Task directions:
The line containing "- **Continuous Learner**" marks the end; write out exactly every line from the start of the data up to and including it, without the pictures.

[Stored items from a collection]
--------
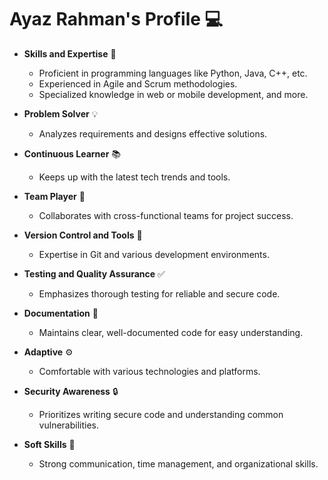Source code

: # Ayaz Rahman's Profile :computer:

- **Skills and Expertise** :rocket:  
  - Proficient in programming languages like Python, Java, C++, etc.
  - Experienced in Agile and Scrum methodologies.
  - Specialized knowledge in web or mobile development, and more.

- **Problem Solver** :bulb:  
  - Analyzes requirements and designs effective solutions.

- **Continuous Learner** :books:  
  - Keeps up with the latest tech trends and tools.

- **Team Player** :handshake:  
  - Collaborates with cross-functional teams for project success.

- **Version Control and Tools** :wrench:  
  - Expertise in Git and various development environments.

- **Testing and Quality Assurance** :white_check_mark:  
  - Emphasizes thorough testing for reliable and secure code.

- **Documentation** :page_facing_up:  
  - Maintains clear, well-documented code for easy understanding.

- **Adaptive** :gear:  
  - Comfortable with various technologies and platforms.

- **Security Awareness** :lock:  
  - Prioritizes writing secure code and understanding common vulnerabilities.

- **Soft Skills** :speech_balloon:  
  - Strong communication, time management, and organizational skills.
--------
Answer to this exercise:
Source code

: # Ayaz Rahman's Profile :computer:

- **Skills and Expertise** :rocket:  
  - Proficient in programming languages like Python, Java, C++, etc.
  - Experienced in Agile and Scrum methodologies.
  - Specialized knowledge in web or mobile development, and more.

- **Problem Solver** :bulb:  
  - Analyzes requirements and designs effective solutions.

- **Continuous Learner** :books:  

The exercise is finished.